Prognostic Factors for Staying at Work for Partially Sick-Listed Workers with Subjective Health Complaints: A Prospective Cohort Study.
Department of Public and Occupational Health, Amsterdam Public Health research institute, Amsterdam UMC, Vrije Universiteit Amsterdam, Van der Boechorststraat 7, 1081 BT Amsterdam, The Netherlands
Research Center for Insurance Medicine (KCVG), PO Box 7057, 1007 MB Amsterdam, The Netherlands
Department of Social Medical Affairs (SMZ), the Dutch Social Security Institute: the Institute for Employee Benefits Scheme (UWV), La Guardiaweg 94-114, 1043 DL Amsterdam, the Netherlands
Department of Epidemiology and Data Science, Amsterdam Public Health research institute, Amsterdam UMC, Vrije Universiteit Amsterdam, Van der Boechorststraat 7, 1081 BT Amsterdam, The Netherlands
Author to whom correspondence should be addressed.

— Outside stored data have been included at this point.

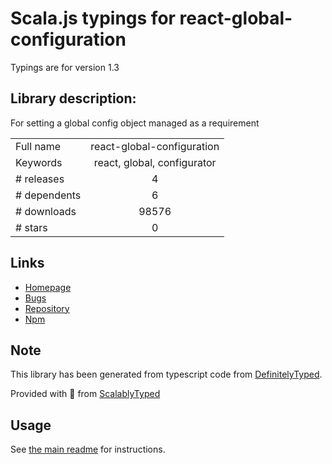 
# Scala.js typings for react-global-configuration

Typings are for version 1.3

## Library description:
For setting a global config object managed as a requirement

|                    |                 |
| ------------------ | :-------------: |
| Full name          | react-global-configuration |
| Keywords           | react, global, configurator |
| # releases         | 4 |
| # dependents       | 6 |
| # downloads        | 98576 |
| # stars            | 0 |

## Links
- [Homepage](https://github.com/morenofa/react-global-configuration#readme)
- [Bugs](https://github.com/morenofa/react-global-configuration/issues)
- [Repository](https://github.com/morenofa/react-global-configuration)
- [Npm](https://www.npmjs.com/package/react-global-configuration)
    


## Note
This library has been generated from typescript code from [DefinitelyTyped](https://definitelytyped.org).

Provided with :purple_heart: from [ScalablyTyped](https://github.com/oyvindberg/ScalablyTyped)

## Usage
See [the main readme](../../readme.md) for instructions.


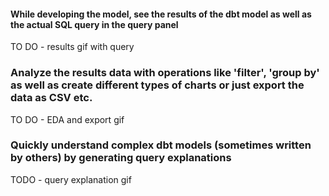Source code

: #### While developing the model, see the results of the dbt model as well as the actual SQL query in the query panel

TO DO - results gif with query

### Analyze the results data with operations like 'filter', 'group by' as well as create different types of charts or just export the data as CSV etc.

TO DO - EDA and export gif

### Quickly understand complex dbt models (sometimes written by others) by generating query explanations

TODO - query explanation gif
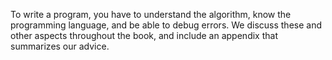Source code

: To write a program, you have to understand the algorithm, know the programming language, and be able to debug errors. We discuss these and other aspects throughout the book, and include an appendix that summarizes our advice.
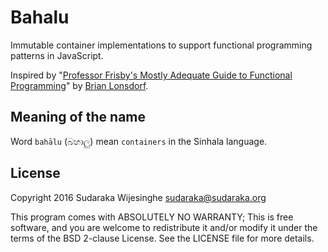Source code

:# Bahalu

Immutable container implementations to support functional programming patterns
in JavaScript.

Inspired by "[Professor Frisby's Mostly Adequate Guide to Functional
Programming](https://drboolean.gitbooks.io/mostly-adequate-guide/content/)" by
[Brian Lonsdorf](https://twitter.com/drboolean).

## Meaning of the name

Word `bahālu` (බහාලු) mean `containers` in the Sinhala language.

## License

Copyright 2016 Sudaraka Wijesinghe <sudaraka@sudaraka.org>

This program comes with ABSOLUTELY NO WARRANTY;
This is free software, and you are welcome to redistribute it and/or modify it
under the terms of the BSD 2-clause License. See the LICENSE file for more
details.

Int. J. Environ. Res. Public Health 2020, 17(19), 7184; https://doi.org/10.3390/ijerph17197184
Received: 2 September 2020 / Revised: 25 September 2020 / Accepted: 29 September 2020 / Published: 30 September 2020
(This article belongs to the Collection Health Behaviors, Risk Factors, NCDs and Health Promotion)
Examination of prognostic factors for staying at work for long-term sick-listed workers with subjective health complaints (SHC) who partially work in a paid job, and to evaluate whether these factors are comparable with those of workers with other disorders. We used data of 86 partially sick-listed workers with SHC (57 females, 29 males, mean age 47.1 years) and 433 with other disorders (227 females, 206 males, mean age 50.9 years), from an existing prospective cohort study consisting of 2593 workers aged 18–65 years and registered as sick-listed with different health complaints or disorders for at least 84 weeks in the database of the Dutch Social Security Institute. We performed univariable logistic regression analyses (p ≤ 0.157) for all independent variables with the dependent variable staying at work for the workers with SHC. We then performed multivariable logistic regression analyses with forward selection (p ≤ 0.157) and combined the remaining factors in a final, multivariable model (p ≤ 0.05), which we also used for logistic regression analysis in the workers with other disorders. The following factors were significant prognostic factors for staying at work for workers with SHC: full work disability benefits (odds ratio (OR) 0.07, 95% confidence interval (95% CI) 0.01–0.64), good mental health (OR 1.08, 95% CI 1.02–1.14), positive expectations for staying at work (OR 6.49, 95% CI 2.00–21.09), previous absenteeism for the same health complaint (OR 0.31, 95% CI 0.10–0.96) and good coping strategies (OR 1.13, 95% CI 1.04–1.23). For workers with other disorders, full work disability benefits, good mental health and positive expectations for staying at work were also prognostic factors for staying at work. Individual and policy factors seem to be important for staying at work of sick-listed workers with SHC and those with other disorders alike, but several biopsychosocial factors are particularly important for workers with SHC.